++++ Records to use ++++

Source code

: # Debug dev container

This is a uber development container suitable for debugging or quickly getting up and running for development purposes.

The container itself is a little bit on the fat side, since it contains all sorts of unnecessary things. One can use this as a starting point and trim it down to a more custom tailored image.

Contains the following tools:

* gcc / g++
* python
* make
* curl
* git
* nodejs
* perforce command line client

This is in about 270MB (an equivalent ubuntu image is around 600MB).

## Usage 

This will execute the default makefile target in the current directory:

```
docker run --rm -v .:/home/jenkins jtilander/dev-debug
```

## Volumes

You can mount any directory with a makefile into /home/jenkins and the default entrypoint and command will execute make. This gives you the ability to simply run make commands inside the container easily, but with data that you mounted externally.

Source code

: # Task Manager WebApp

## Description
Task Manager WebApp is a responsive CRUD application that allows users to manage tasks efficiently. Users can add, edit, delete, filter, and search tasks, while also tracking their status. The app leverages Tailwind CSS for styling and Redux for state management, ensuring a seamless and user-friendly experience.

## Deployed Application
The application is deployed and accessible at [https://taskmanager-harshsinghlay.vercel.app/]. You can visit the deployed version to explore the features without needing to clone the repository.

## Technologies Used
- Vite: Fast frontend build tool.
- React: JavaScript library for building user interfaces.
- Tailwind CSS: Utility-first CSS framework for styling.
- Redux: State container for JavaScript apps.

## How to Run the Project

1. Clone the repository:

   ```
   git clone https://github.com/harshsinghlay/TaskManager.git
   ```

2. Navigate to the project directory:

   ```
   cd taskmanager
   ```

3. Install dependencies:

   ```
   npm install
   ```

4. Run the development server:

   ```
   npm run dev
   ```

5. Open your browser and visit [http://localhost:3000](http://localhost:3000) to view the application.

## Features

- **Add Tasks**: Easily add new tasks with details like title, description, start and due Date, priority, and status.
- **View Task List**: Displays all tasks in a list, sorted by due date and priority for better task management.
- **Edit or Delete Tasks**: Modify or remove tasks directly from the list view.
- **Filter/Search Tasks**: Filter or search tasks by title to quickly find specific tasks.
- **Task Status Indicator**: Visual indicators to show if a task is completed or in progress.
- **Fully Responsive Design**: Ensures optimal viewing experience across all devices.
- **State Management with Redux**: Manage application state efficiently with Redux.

++++

Activity:
Work through the records above. Copy every line with the string "makefile".

Reply:
This will execute the default makefile target in the current directory:
You can mount any directory with a makefile into /home/jenkins and the default entrypoint and command will execute make. This gives you the ability to simply run make commands inside the container easily, but with data that you mounted externally.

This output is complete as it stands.